Judge Stephanie Boyd presided over a crowded calendar in the 187th District Court, accepting pleas, setting bond and supervision terms, and ordering treatment and electronic monitoring for multiple defendants during a long morning docket.
Prominent outcomes included an eight-year deferred adjudication sentence and transfer order for inpatient treatment for Robert Odums, bond and GPS orders in multiple revocation matters for Charlie Marquez, and a 141-day jail sentence after a guilty plea from Gaspar Rodriguez. The court also processed applications for deferred adjudication from several defendants and addressed probation compliance and treatment needs across cases.
On probation and monitoring, the court repeatedly weighed employment preservation against treatment and monitoring needs. In one exchange about monitoring options the judge explained the patch option: "It's a patch they put it on you. You are not allowed to remove it it shouldn't come off if you are shower," underscoring the practical concerns that informed orders for 90-day patches or unpredictable UA hotline testing.

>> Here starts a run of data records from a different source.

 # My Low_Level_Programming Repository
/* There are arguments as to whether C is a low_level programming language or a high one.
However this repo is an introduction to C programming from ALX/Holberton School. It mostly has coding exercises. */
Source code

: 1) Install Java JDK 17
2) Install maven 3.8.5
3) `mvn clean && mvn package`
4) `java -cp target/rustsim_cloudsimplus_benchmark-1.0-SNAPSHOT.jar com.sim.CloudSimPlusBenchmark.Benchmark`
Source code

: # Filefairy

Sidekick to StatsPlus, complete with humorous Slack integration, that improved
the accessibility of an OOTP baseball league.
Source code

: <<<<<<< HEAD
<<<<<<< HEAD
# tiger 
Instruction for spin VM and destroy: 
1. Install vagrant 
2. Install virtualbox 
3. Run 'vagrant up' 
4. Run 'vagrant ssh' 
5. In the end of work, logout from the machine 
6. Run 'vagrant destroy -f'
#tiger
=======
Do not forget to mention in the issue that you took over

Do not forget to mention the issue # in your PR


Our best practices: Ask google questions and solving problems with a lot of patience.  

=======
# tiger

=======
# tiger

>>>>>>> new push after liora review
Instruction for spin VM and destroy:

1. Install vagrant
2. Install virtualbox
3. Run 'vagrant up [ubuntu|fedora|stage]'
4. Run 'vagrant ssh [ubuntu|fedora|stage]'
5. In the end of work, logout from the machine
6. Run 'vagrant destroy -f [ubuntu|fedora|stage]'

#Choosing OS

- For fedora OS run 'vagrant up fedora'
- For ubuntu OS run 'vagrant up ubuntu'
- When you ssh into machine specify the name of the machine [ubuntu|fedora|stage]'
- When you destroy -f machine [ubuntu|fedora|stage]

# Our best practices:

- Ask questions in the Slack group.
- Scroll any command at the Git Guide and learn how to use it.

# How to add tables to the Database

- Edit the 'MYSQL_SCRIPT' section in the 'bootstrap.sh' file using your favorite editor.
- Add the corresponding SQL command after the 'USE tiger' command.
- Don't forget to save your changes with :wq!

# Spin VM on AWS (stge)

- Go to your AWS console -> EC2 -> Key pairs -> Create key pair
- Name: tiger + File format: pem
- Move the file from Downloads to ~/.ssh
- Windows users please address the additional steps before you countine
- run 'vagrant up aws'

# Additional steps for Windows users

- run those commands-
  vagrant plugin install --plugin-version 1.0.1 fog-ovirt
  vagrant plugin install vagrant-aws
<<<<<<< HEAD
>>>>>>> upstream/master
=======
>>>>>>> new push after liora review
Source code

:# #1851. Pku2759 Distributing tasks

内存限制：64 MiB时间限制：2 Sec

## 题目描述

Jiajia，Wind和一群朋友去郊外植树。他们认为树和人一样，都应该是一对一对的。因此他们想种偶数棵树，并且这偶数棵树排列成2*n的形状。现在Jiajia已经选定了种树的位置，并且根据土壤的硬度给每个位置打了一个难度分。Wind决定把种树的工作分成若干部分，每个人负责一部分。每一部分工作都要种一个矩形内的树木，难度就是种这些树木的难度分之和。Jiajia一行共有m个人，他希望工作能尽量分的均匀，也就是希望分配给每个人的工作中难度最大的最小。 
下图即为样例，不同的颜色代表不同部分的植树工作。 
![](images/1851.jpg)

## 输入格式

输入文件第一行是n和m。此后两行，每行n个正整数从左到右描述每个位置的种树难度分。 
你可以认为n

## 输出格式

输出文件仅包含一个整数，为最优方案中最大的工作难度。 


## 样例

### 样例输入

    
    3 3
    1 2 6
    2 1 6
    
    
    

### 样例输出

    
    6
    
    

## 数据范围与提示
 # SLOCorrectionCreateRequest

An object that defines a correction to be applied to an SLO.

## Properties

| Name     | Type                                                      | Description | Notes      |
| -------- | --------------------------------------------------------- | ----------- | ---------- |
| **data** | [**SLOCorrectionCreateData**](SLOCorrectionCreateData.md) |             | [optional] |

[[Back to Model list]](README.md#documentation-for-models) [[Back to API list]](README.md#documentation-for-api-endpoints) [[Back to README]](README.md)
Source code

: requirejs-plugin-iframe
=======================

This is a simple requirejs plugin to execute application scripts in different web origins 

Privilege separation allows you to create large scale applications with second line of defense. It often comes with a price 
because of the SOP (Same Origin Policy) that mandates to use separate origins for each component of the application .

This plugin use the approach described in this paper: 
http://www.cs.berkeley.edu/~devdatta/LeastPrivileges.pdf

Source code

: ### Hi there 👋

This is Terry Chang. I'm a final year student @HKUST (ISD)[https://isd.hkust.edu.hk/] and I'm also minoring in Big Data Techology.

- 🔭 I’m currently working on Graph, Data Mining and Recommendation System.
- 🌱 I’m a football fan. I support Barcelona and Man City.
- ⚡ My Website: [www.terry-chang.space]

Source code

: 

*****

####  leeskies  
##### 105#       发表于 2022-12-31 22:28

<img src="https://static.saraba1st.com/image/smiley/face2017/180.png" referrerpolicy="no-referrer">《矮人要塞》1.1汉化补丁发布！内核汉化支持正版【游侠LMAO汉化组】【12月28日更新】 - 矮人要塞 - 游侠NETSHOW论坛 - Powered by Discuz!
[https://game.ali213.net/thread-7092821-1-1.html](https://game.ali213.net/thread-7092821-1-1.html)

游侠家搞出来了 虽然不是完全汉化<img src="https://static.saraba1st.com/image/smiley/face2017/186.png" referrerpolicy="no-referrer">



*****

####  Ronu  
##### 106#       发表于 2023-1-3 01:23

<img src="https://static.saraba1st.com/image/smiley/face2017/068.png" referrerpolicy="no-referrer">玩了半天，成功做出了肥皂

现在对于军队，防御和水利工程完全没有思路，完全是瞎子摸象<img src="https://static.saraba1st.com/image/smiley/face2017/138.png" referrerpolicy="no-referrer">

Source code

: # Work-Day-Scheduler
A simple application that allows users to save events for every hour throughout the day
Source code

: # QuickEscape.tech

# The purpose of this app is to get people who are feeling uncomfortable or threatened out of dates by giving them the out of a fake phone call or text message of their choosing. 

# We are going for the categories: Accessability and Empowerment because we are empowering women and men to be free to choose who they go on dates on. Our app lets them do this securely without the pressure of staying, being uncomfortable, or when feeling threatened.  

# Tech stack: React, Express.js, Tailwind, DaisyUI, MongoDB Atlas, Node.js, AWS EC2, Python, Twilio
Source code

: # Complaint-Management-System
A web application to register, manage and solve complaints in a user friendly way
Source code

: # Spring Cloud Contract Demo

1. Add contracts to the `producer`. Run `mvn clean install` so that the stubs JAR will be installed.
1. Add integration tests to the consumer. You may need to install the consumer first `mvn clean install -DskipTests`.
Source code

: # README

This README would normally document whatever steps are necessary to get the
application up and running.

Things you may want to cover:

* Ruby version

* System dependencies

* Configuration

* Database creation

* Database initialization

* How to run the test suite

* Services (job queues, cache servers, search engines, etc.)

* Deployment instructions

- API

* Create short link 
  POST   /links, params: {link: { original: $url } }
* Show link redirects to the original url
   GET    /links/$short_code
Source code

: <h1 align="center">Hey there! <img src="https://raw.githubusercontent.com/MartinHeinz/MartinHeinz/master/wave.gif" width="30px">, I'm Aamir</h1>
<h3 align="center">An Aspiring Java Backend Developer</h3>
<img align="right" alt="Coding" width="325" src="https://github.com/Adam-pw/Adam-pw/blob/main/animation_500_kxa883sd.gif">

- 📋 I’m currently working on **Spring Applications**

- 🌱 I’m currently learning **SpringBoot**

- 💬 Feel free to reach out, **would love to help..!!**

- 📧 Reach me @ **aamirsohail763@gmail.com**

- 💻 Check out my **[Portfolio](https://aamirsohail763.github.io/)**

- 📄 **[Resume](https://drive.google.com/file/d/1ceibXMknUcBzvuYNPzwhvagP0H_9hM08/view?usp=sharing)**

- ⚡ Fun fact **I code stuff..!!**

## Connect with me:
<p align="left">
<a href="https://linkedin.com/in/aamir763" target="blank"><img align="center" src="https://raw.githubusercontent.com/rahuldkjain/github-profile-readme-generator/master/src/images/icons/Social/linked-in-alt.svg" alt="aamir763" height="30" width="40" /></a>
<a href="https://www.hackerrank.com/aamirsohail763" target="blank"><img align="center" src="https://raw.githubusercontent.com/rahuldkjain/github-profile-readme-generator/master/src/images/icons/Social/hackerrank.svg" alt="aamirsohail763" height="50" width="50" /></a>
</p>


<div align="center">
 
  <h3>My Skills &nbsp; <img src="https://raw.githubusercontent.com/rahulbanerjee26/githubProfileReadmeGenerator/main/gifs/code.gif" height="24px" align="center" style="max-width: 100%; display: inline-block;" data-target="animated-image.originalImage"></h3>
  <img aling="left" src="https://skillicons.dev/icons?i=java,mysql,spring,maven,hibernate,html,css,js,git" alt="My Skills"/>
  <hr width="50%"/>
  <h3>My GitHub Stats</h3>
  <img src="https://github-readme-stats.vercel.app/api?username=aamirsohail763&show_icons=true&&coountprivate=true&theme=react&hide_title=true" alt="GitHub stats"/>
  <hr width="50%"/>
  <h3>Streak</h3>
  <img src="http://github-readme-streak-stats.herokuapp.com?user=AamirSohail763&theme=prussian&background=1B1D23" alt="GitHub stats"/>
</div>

The court handled several revocation and motion-to-revoke matters. In a probation enforcement discussion the judge cautioned attorneys and defendants to confer with probation before approaching the bench and stressed that failure to enroll in ordered classes or comply with conditions could prompt motions to revoke and possible incarceration.
Several plea agreements were accepted after the court reviewed admonishments and waiver forms on the record. The judge routinely deferred findings of guilt where applications for deferred adjudication were accepted, and she spelled out supervision terms such as regular UAs, proof of employment within set timeframes, and restrictions on employment with minors where the court found family-violence elements.
The court set multiple reset and recall dates to verify placements, treatment capacity, and to ensure documentation (proof of enrollment, discovery acknowledgements) was filed: several matters were recalled to late July or early August for status updates or contested settings. The courtroom was placed on a short recess at the end of the morning docket to allow clerks to complete paperwork.
What happens next: most of the matters will return to the 187th District Court for status checks, treatment placement updates, or contested hearings; several defendants were given deadlines to enroll in programs or provide proof of employment or residence to probation.